Porcini mushrooms are known as an Italian mushroom, as they are used quite often in dishes that are Italian. They are very popular and if you have a chance to get your hands on some, you should! You can find them in the stores sometimes, but if you truly want to have them at your fingertips for Italian recipes whenever you like, you can grow them yourself. Learn more about the porcini mushroom and then get growing with our step-by-step guide!

All about Porcini Mushrooms

Porcinis are most commonly found in Europe, as well as in areas of North America. Sometimes they grow on their own, but they often grow in small clusters. They thrive in Italy, mainly because of the types of trees that they enjoy. They grow best in forests that are filled with a mix of both coniferous trees and deciduous trees, such as spruce, pine, birch, fir, and Eastern hemlock.

Porcinis have been used by the Italians for hundreds of years, adding richness and depth to a wide variety of dishes. They have a body that is considered to be quite dense and meaty, which is why they work so well in many different Italian dishes. They can truly hold up to the strong Italian flavors.
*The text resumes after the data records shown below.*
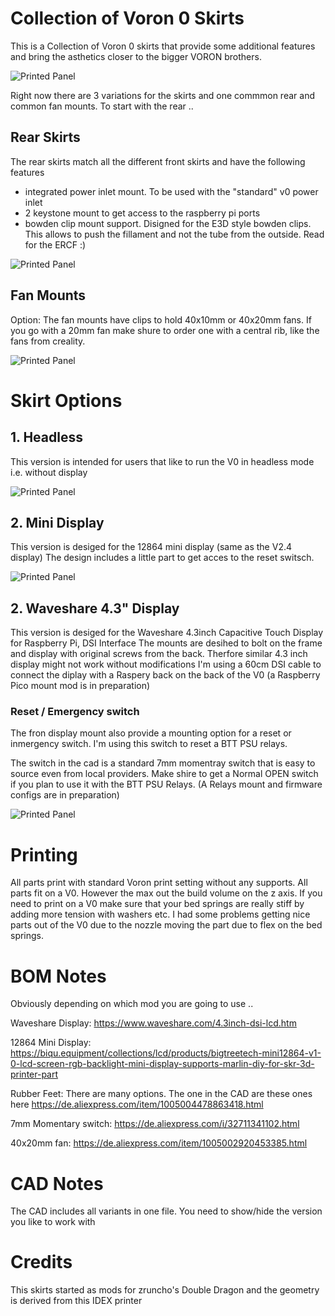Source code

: # Collection of Voron 0 Skirts



This is a Collection of Voron 0 skirts that provide some additional features and bring the asthetics closer to the bigger VORON brothers.



![Printed Panel](Images/VORON_V0.1_2022.png)

Right now there are 3 variations for the skirts and one commmon rear and common fan mounts.
To start with the rear ..

## Rear Skirts

The rear skirts match all the different front skirts and have the following features

- integrated power inlet mount. To be used with the "standard" v0 power inlet
- 2 keystone mount to get access to the raspberry pi ports
- bowden clip mount support. Disigned for the E3D style bowden clips. This allows to push the fillament and not the tube from the outside. Read for the ERCF :)



![Printed Panel](Images/VORON_V0.1_Rear.png)

## Fan Mounts

Option: The fan mounts have clips to hold 40x10mm or 40x20mm fans.
If you go with a 20mm fan make shure to order one with a central rib, like the fans from creality.



![Printed Panel](Images/VORON_V0.1_Skirt_Fan_Mount.png)

# Skirt Options

## 1. Headless

This version is intended for users that like to run the V0 in headless mode i.e. without display



![Printed Panel](Images/VORON_V0.1_Headless.png)

## 2. Mini Display

This version is desiged for the 12864 mini display (same as the V2.4 display)
The design includes a little part to get acces to the reset switsch.



![Printed Panel](Images/VORON_V0.1_MiniDisplay.png)

## 2. Waveshare 4.3" Display

This version is desiged for the Waveshare 4.3inch Capacitive Touch Display for Raspberry Pi, DSI Interface
The mounts are desihed to bolt on the frame and display with original screws from the back.
Therfore similar 4.3 inch display might not work without modifications
I'm using a 60cm DSI cable to connect the diplay with a Raspery back on the back of the V0 
(a Raspberry Pico mount mod is in preparation)

### Reset / Emergency switch
The fron display mount also provide a mounting option for a reset or inmergency switch.
I'm using this switch to reset a BTT PSU relays. 

The switch in the cad is a standard 7mm momentray switch that is easy to source even from local providers.
Make shire to get a Normal OPEN switch if you plan to use it with the BTT PSU Relays.
(A Relays mount and firmware configs are in preparation)



![Printed Panel](Images/VORON_V0.1_Waveshare.png)

# Printing

All parts print with standard Voron print setting without any supports.
All parts fit on a V0. However the max out the build volume on the z axis.
If you need to print on a V0 make sure that your bed springs are really stiff by adding more tension with washers etc.
I had some problems getting nice parts out of the V0 due to the nozzle moving the part due to flex on the bed springs.


# BOM Notes

Obviously depending on which mod you are going to use ..

Waveshare Display:  https://www.waveshare.com/4.3inch-dsi-lcd.htm

12864 Mini Display:  https://biqu.equipment/collections/lcd/products/bigtreetech-mini12864-v1-0-lcd-screen-rgb-backlight-mini-display-supports-marlin-diy-for-skr-3d-printer-part

Rubber Feet: There are many options. The one in the CAD are these ones here https://de.aliexpress.com/item/1005004478863418.html

7mm Momentary switch:  https://de.aliexpress.com/i/32711341102.html

40x20mm fan:    https://de.aliexpress.com/item/1005002920453385.html


# CAD  Notes

The CAD includes all variants in one file.
You need to show/hide the version you like to work with




# Credits

This skirts started as mods for zruncho's Double Dragon and the geometry is derived from this IDEX printer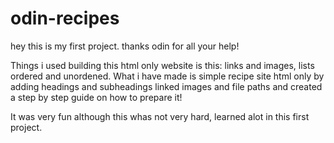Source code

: 
# odin-recipes
hey this is my first project. thanks odin for all your help! 

Things i used building this html only website is this: links and images, lists ordered and unordened.
What i have made is simple recipe site html only by adding headings and subheadings linked images and file paths and created a step by step guide on how to prepare it!


It was very fun although this whas not very hard, learned alot in this first project.
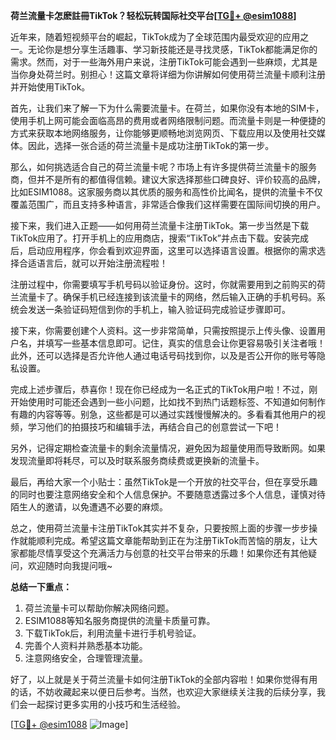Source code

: **荷兰流量卡怎麽註冊TikTok？轻松玩转国际社交平台[[TG💪+ @esim1088](https://t.me/s/esim1088)]**

近年来，随着短视频平台的崛起，TikTok成为了全球范围内最受欢迎的应用之一。无论你是想分享生活趣事、学习新技能还是寻找灵感，TikTok都能满足你的需求。然而，对于一些海外用户来说，注册TikTok可能会遇到一些麻烦，尤其是当你身处荷兰时。别担心！这篇文章将详细为你讲解如何使用荷兰流量卡顺利注册并开始使用TikTok。

首先，让我们来了解一下为什么需要流量卡。在荷兰，如果你没有本地的SIM卡，使用手机上网可能会面临高昂的费用或者网络限制问题。而流量卡则是一种便捷的方式来获取本地网络服务，让你能够更顺畅地浏览网页、下载应用以及使用社交媒体。因此，选择一张合适的荷兰流量卡是成功注册TikTok的第一步。

那么，如何挑选适合自己的荷兰流量卡呢？市场上有许多提供荷兰流量卡的服务商，但并不是所有的都值得信赖。建议大家选择那些口碑良好、评价较高的品牌，比如ESIM1088。这家服务商以其优质的服务和高性价比闻名，提供的流量卡不仅覆盖范围广，而且支持多种语言，非常适合像我们这样需要在国际间切换的用户。

接下来，我们进入正题——如何用荷兰流量卡注册TikTok。第一步当然是下载TikTok应用了。打开手机上的应用商店，搜索“TikTok”并点击下载。安装完成后，启动应用程序，你会看到欢迎界面，这里可以选择语言设置。根据你的需求选择合适语言后，就可以开始注册流程啦！

注册过程中，你需要填写手机号码以验证身份。这时，你就需要用到之前购买的荷兰流量卡了。确保手机已经连接到该流量卡的网络，然后输入正确的手机号码。系统会发送一条验证码短信到你的手机上，输入验证码完成验证步骤即可。

接下来，你需要创建个人资料。这一步非常简单，只需按照提示上传头像、设置用户名，并填写一些基本信息即可。记住，真实的信息会让你更容易吸引关注者哦！此外，还可以选择是否允许他人通过电话号码找到你，以及是否公开你的账号等隐私设置。

完成上述步骤后，恭喜你！现在你已经成为一名正式的TikTok用户啦！不过，刚开始使用时可能还会遇到一些小问题，比如找不到热门话题标签、不知道如何制作有趣的内容等等。别急，这些都是可以通过实践慢慢解决的。多看看其他用户的视频，学习他们的拍摄技巧和编辑手法，再结合自己的创意尝试一下吧！

另外，记得定期检查流量卡的剩余流量情况，避免因为超量使用而导致断网。如果发现流量即将耗尽，可以及时联系服务商续费或更换新的流量卡。

最后，再给大家一个小贴士：虽然TikTok是一个开放的社交平台，但在享受乐趣的同时也要注意网络安全和个人信息保护。不要随意透露过多个人信息，谨慎对待陌生人的邀请，以免遭遇不必要的麻烦。

总之，使用荷兰流量卡注册TikTok其实并不复杂，只要按照上面的步骤一步步操作就能顺利完成。希望这篇文章能帮助到正在为注册TikTok而苦恼的朋友，让大家都能尽情享受这个充满活力与创意的社交平台带来的乐趣！如果你还有其他疑问，欢迎随时向我提问哦~

**总结一下重点：**
1. 荷兰流量卡可以帮助你解决网络问题。
2. ESIM1088等知名服务商提供的流量卡质量可靠。
3. 下载TikTok后，利用流量卡进行手机号验证。
4. 完善个人资料并熟悉基本功能。
5. 注意网络安全，合理管理流量。

好了，以上就是关于荷兰流量卡如何注册TikTok的全部内容啦！如果你觉得有用的话，不妨收藏起来以便日后参考。当然，也欢迎大家继续关注我的后续分享，我们会一起探讨更多实用的小技巧和生活经验。

[[TG💪+ @esim1088](https://t.me/s/esim1088) ![Image](https://i.postimg.cc/4NQfJmqS/Snipaste-2025-05-13-00-14-12.png)]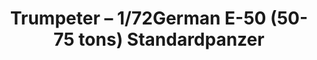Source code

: ---
layout: product
title: "Trumpeter – 1/72German E-50 (50-75 tons) Standardpanzer"
price: "1850" 
desc: "N/A"
img_path: "/assets/img/TRU07124.webp"
brand: "N/A"
available: false
special_offer: false
new: false
soon: false
cat: "010000"
subcat: "013400"
subsubcat: "0N/A"
sifra: "TRU07124"
popular: false
spec: false
---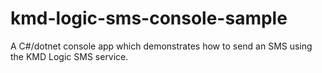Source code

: # kmd-logic-sms-console-sample
A C#/dotnet console app which demonstrates how to send an SMS using the KMD Logic SMS service.
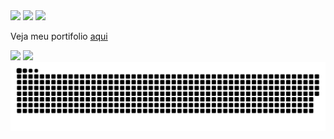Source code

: <div>
  <a href="https://www.linkedin.com/in/f%C3%A1bio-k-262931142/">
  <img src="https://img.shields.io/badge/LinkedIn-%230077B5?style=for-the-badge&logo=linkedin&logoColor=white"></a>
  <a href = "mailto:fabio.knupp@gmail.com">
  <img src="https://img.shields.io/badge/Gmail-D14836?style=for-the-badge&logo=gmail&logoColor=white"></a>
  <img src="https://komarev.com/ghpvc/?username=FabioKnuppVaz&style=for-the-badge" />
</div>

Veja meu portifolio <a href="https://fabioknuppvaz.github.io">aqui</a>

<a>
  <img src="https://github-readme-stats.vercel.app/api?username=FabioKnuppVaz&show_icons=true" />
</a>

<a href="https://github.com/anuraghazra/github-readme-stats">
  <img src="https://github-readme-stats.vercel.app/api/top-langs/?username=FabioKnuppVaz&langs_count=99" />
</a>

<a>
  <img src="https://github.com/FabioKnuppVaz/FabioKnuppVaz/blob/output/github-contribution-grid-snake.svg" />
</a>
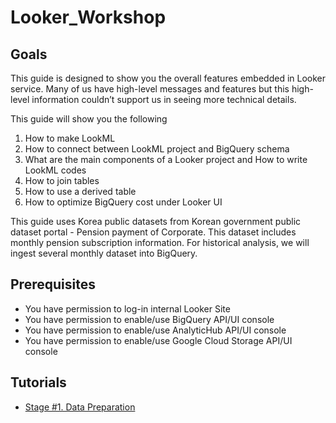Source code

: # Looker_Workshop

## Goals

This guide is designed to show you the overall features embedded in Looker service. Many of us have high-level messages and features but this high-level information couldn’t support us in seeing more technical details.

This guide will show you the following

1. How to make LookML
2. How to connect between LookML project and BigQuery schema
3. What are the main components of a Looker project and How to write LookML codes
4. How to join tables
5. How to use a derived table
6. How to optimize BigQuery cost under Looker UI

This guide uses Korea public datasets from Korean government public dataset portal - Pension payment of Corporate. This dataset includes monthly pension subscription information. For historical analysis, we will ingest several monthly dataset into BigQuery.

## Prerequisites

- You have permission to log-in internal Looker Site
- You have permission to enable/use BigQuery API/UI console
- You have permission to enable/use AnalyticHub API/UI console
- You have permission to enable/use Google Cloud Storage API/UI console

## Tutorials

- [Stage #1. Data Preparation](/stage1_preparation_data.md)
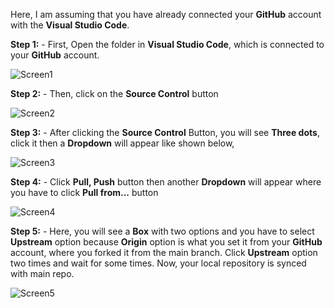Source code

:Here, I am assuming that you have already connected your **GitHub** account with the **Visual Studio Code**.

    
**Step 1:** - First, Open the folder in **Visual Studio Code**, which is connected to your **GitHub** account.
     
![Screen1](https://user-images.githubusercontent.com/72906055/96881417-e1759d00-149b-11eb-932f-16e1fd2844c1.JPG)
     
    
**Step 2:** - Then, click on the **Source Control** button
    
![Screen2](https://user-images.githubusercontent.com/72906055/96881465-eb979b80-149b-11eb-91f0-dc08aa8db16b.JPG)


**Step 3:** - After clicking the **Source Control** Button, you will see **Three dots**, click it then a **Dropdown** will appear like shown below,
    
![Screen3](https://user-images.githubusercontent.com/72906055/96881506-f81bf400-149b-11eb-9fd2-939b3aff9626.png)


**Step 4:** - Click **Pull, Push** button then another **Dropdown** will appear where you have to click **Pull from...** button

![Screen4](https://user-images.githubusercontent.com/72906055/96881545-023df280-149c-11eb-800f-f634c1856065.png)   
    
    
**Step 5:** - Here, you will see a **Box** with two options and you have to select **Upstream** option because **Origin** option is what 
     you set it from your **GitHub** account, where you forked it from the main branch. Click **Upstream** option two times and wait 
     for some times. Now, your local repository is synced with main repo.
    
![Screen5](https://user-images.githubusercontent.com/72906055/96881590-0ec24b00-149c-11eb-95d5-6e6b8adb2b7a.png)
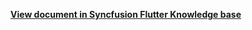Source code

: 
**[View document in Syncfusion Flutter Knowledge base](https://www.syncfusion.com/kb/11015/how-to-customize-the-agenda-item-height-in-the-flutter-event-calendar-sfcalendar)**
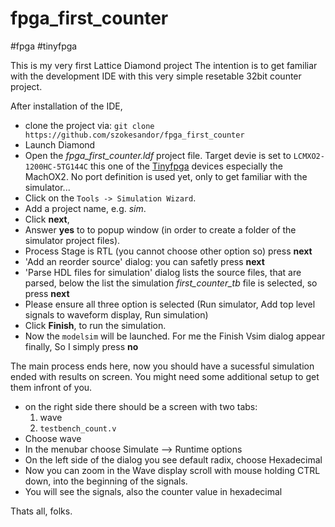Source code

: # fpga_first_counter
#fpga #tinyfpga

This is my very first Lattice Diamond project 
The intention is to get familiar with the development IDE with this very simple 
resetable 32bit counter project.

After installation of the IDE, 
 - clone the project via: `git clone https://github.com/szokesandor/fpga_first_counter`
 - Launch Diamond
 - Open the _fpga_first_counter.ldf_ project file. 
   Target devie is set to `LCMXO2-1200HC-5TG144C` this one of the [Tinyfpga](https://store.tinyfpga.com/products/tinyfpga-a2) devices especially the MachOX2. No port definition is used yet, only to get familiar with the simulator...
 - Click on the `Tools -> Simulation Wizard`.
 - Add a project name, e.g. _sim_.
 - Click **next**, 
 - Answer **yes** to to popup window (in order to create a folder of the simulator project files).
 - Process Stage is RTL (you cannot choose other option so) press **next**
 - 'Add an reorder source' dialog: you can safetly press **next**
 - 'Parse HDL files for simulation' dialog lists the source files, that are parsed, below the list the simulation _first_counter_tb_ file is selected, so press **next**
 - Please ensure all three option is selected (Run simulator, Add top level signals to waveform display, Run simulation)
 - Click **Finish**, to run the simulation.
 - Now the `modelsim` will be launched. For me the Finish Vsim dialog appear finally, So I simply press **no**
 
 The main process ends here, now you should have a sucessful simulation ended with results on screen. You might need some additional setup to get them infront of you.
 
 - on the right side there should be a screen with two tabs:
   1. wave
   2. `testbench_count.v`
 - Choose wave
 - In the menubar choose Simulate --> Runtime options
 - On the left side of the dialog you see default radix, choose Hexadecimal
 - Now you can zoom in the Wave display scroll with mouse holding CTRL down, into the beginning of the signals.
 - You will see the signals, also the counter value in hexadecimal

Thats all, folks. 
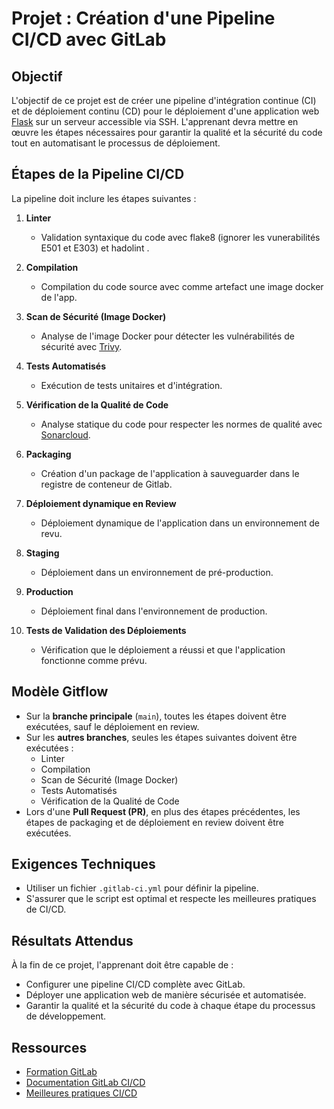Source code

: # Projet : Création d'une Pipeline CI/CD avec GitLab

## Objectif
L'objectif de ce projet est de créer une pipeline d'intégration continue (CI) et de déploiement continu (CD) pour le déploiement d'une application web [Flask](https://github.dev/eazytraining/alpinehelloworld) sur un serveur accessible via SSH. L'apprenant devra mettre en œuvre les étapes nécessaires pour garantir la qualité et la sécurité du code tout en automatisant le processus de déploiement.

## Étapes de la Pipeline CI/CD

La pipeline doit inclure les étapes suivantes :

1. **Linter**
   - Validation syntaxique du code avec flake8 (ignorer les vunerabilités E501 et E303) et hadolint .

2. **Compilation**
   - Compilation du code source avec comme artefact une image docker de l'app.

3. **Scan de Sécurité (Image Docker)**
   - Analyse de l'image Docker pour détecter les vulnérabilités de sécurité avec [Trivy](https://blog.wescale.fr/trivy-un-scanner-de-s%C3%A9curit%C3%A9-couteau-suisse).

4. **Tests Automatisés**
   - Exécution de tests unitaires et d'intégration.

5. **Vérification de la Qualité de Code**
   - Analyse statique du code pour respecter les normes de qualité avec [Sonarcloud](https://docs.sonarsource.com/sonarqube-cloud/).

6. **Packaging**
   - Création d'un package de l'application à sauveguarder dans le registre de conteneur de Gitlab.

7. **Déploiement dynamique en Review**
   - Déploiement dynamique de l'application dans un environnement de revu.

8. **Staging**
   - Déploiement dans un environnement de pré-production.

9. **Production**
   - Déploiement final dans l'environnement de production.

10. **Tests de Validation des Déploiements**
    - Vérification que le déploiement a réussi et que l'application fonctionne comme prévu.

## Modèle Gitflow

- Sur la **branche principale** (`main`), toutes les étapes doivent être exécutées, sauf le déploiement en review.
- Sur les **autres branches**, seules les étapes suivantes doivent être exécutées :
  - Linter
  - Compilation
  - Scan de Sécurité (Image Docker)
  - Tests Automatisés
  - Vérification de la Qualité de Code
- Lors d'une **Pull Request (PR)**, en plus des étapes précédentes, les étapes de packaging et de déploiement en review doivent être exécutées.

## Exigences Techniques

- Utiliser un fichier `.gitlab-ci.yml` pour définir la pipeline.
- S'assurer que le script est optimal et respecte les meilleures pratiques de CI/CD.

## Résultats Attendus

À la fin de ce projet, l'apprenant doit être capable de :

- Configurer une pipeline CI/CD complète avec GitLab.
- Déployer une application web de manière sécurisée et automatisée.
- Garantir la qualité et la sécurité du code à chaque étape du processus de développement.

## Ressources

- [Formation GitLab ](https://eazytraining.fr/cours/gitlab-ci-cd-pour-devops/)
- [Documentation GitLab CI/CD](https://docs.gitlab.com/ee/ci/)
- [Meilleures pratiques CI/CD](https://docs.gitlab.com/ee/topics/gitlab_ci_cd_best_practices.html)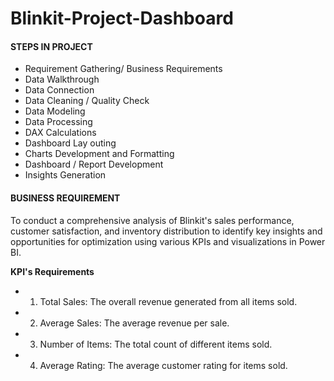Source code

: # Blinkit-Project-Dashboard

#### STEPS IN PROJECT
- Requirement Gathering/ Business Requirements
- Data Walkthrough
- Data Connection
- Data Cleaning / Quality Check
- Data Modeling
- Data Processing
- DAX Calculations
- Dashboard Lay outing
- Charts Development and Formatting
- Dashboard / Report Development
- Insights Generation

#### BUSINESS REQUIREMENT
To conduct a comprehensive analysis of Blinkit's sales performance, customer satisfaction, and inventory distribution to identify key insights and opportunities for optimization using various KPIs and visualizations in Power BI.

**KPI's Requirements**
- 1. Total Sales: The overall revenue generated from all items sold.
- 2. Average Sales: The average revenue per sale.
- 3. Number of Items: The total count of different items sold.
- 4. Average Rating: The average customer rating for items sold.
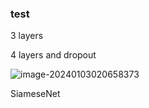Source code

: 





### test

3 layers



4 layers and dropout 

![image-20240103020658373](C:\Users\ASUS\AppData\Roaming\Typora\typora-user-images\image-20240103020658373.png)

SiameseNet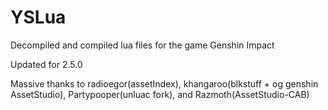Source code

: # YSLua
 Decompiled and compiled lua files for the game Genshin Impact


Updated for 2.5.0


 Massive thanks to radioegor(assetIndex), khangaroo(blkstuff + og genshin AssetStudio), Partypooper(unluac fork), and Razmoth(AssetStudio-CAB)

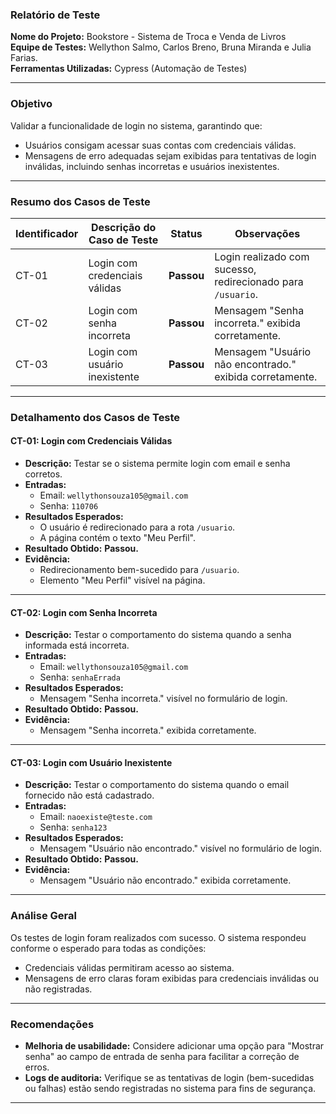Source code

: ### **Relatório de Teste**

**Nome do Projeto:** Bookstore - Sistema de Troca e Venda de Livros   
**Equipe de Testes:** Wellython Salmo, Carlos Breno, Bruna Miranda e Julia Farias.  
**Ferramentas Utilizadas:** Cypress (Automação de Testes)  

---

### **Objetivo**
Validar a funcionalidade de login no sistema, garantindo que:
- Usuários consigam acessar suas contas com credenciais válidas.
- Mensagens de erro adequadas sejam exibidas para tentativas de login inválidas, incluindo senhas incorretas e usuários inexistentes.

---

### **Resumo dos Casos de Teste**

| **Identificador** | **Descrição do Caso de Teste**               | **Status**  | **Observações**                                      |
|--------------------|---------------------------------------------|-------------|-----------------------------------------------------|
| CT-01             | Login com credenciais válidas               | **Passou**  | Login realizado com sucesso, redirecionado para `/usuario`. |
| CT-02             | Login com senha incorreta                   | **Passou**  | Mensagem "Senha incorreta." exibida corretamente.   |
| CT-03             | Login com usuário inexistente               | **Passou**  | Mensagem "Usuário não encontrado." exibida corretamente. |

---

### **Detalhamento dos Casos de Teste**

#### **CT-01: Login com Credenciais Válidas**
- **Descrição:** Testar se o sistema permite login com email e senha corretos.
- **Entradas:** 
  - Email: `wellythonsouza105@gmail.com`
  - Senha: `110706`
- **Resultados Esperados:** 
  - O usuário é redirecionado para a rota `/usuario`.
  - A página contém o texto "Meu Perfil".
- **Resultado Obtido:** **Passou.**
- **Evidência:**  
  - Redirecionamento bem-sucedido para `/usuario`.
  - Elemento "Meu Perfil" visível na página.

---

#### **CT-02: Login com Senha Incorreta**
- **Descrição:** Testar o comportamento do sistema quando a senha informada está incorreta.
- **Entradas:** 
  - Email: `wellythonsouza105@gmail.com`
  - Senha: `senhaErrada`
- **Resultados Esperados:** 
  - Mensagem "Senha incorreta." visível no formulário de login.
- **Resultado Obtido:** **Passou.**
- **Evidência:**  
  - Mensagem "Senha incorreta." exibida corretamente.

---

#### **CT-03: Login com Usuário Inexistente**
- **Descrição:** Testar o comportamento do sistema quando o email fornecido não está cadastrado.
- **Entradas:** 
  - Email: `naoexiste@teste.com`
  - Senha: `senha123`
- **Resultados Esperados:** 
  - Mensagem "Usuário não encontrado." visível no formulário de login.
- **Resultado Obtido:** **Passou.**
- **Evidência:**  
  - Mensagem "Usuário não encontrado." exibida corretamente.

---

### **Análise Geral**
Os testes de login foram realizados com sucesso. O sistema respondeu conforme o esperado para todas as condições:
- Credenciais válidas permitiram acesso ao sistema.
- Mensagens de erro claras foram exibidas para credenciais inválidas ou não registradas.

---

### **Recomendações**
- **Melhoria de usabilidade:** Considere adicionar uma opção para "Mostrar senha" ao campo de entrada de senha para facilitar a correção de erros.
- **Logs de auditoria:** Verifique se as tentativas de login (bem-sucedidas ou falhas) estão sendo registradas no sistema para fins de segurança.

---
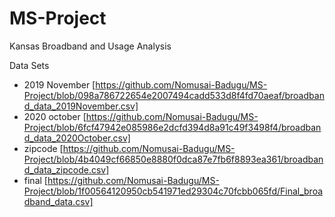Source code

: # MS-Project
Kansas Broadband and Usage Analysis

Data Sets
- 2019 November [https://github.com/Nomusai-Badugu/MS-Project/blob/098a786722654e2007494cadd533d8f4fd70aeaf/broadband_data_2019November.csv]
- 2020 october [https://github.com/Nomusai-Badugu/MS-Project/blob/6fcf47942e085986e2dcfd394d8a91c49f3498f4/broadband_data_2020October.csv]
- zipcode [https://github.com/Nomusai-Badugu/MS-Project/blob/4b4049cf66850e8880f0dca87e7fb6f8893ea361/broadband_data_zipcode.csv]
- final [https://github.com/Nomusai-Badugu/MS-Project/blob/1f00564120950cb541971ed29304c70fcbb065fd/Final_broadband_data.csv]
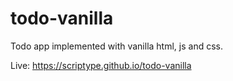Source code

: # todo-vanilla

Todo app implemented with vanilla html, js and css.

Live: https://scriptype.github.io/todo-vanilla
They have a white stem and you can tell that they are starting to mature if they have begun to turn a yellow-brown color. The cap of the porcini is a rusty brown color that will also darken considerably as it ages. The caps of these beautiful mushrooms can reach as large as 10 inches in diameter and they may have a sticky feel to them. While most mushrooms have gills under the cap, the porcini has that are called tubes.

Many people note that the porcini has sort of a yeasty smell. While the cause of this is not known, it is interesting to note that the porcini mushroom has a much higher water content than many other mushrooms that are edible. The texture of the porcini is creamy and smooth and some describe the distinct flavor it possesses as nutty.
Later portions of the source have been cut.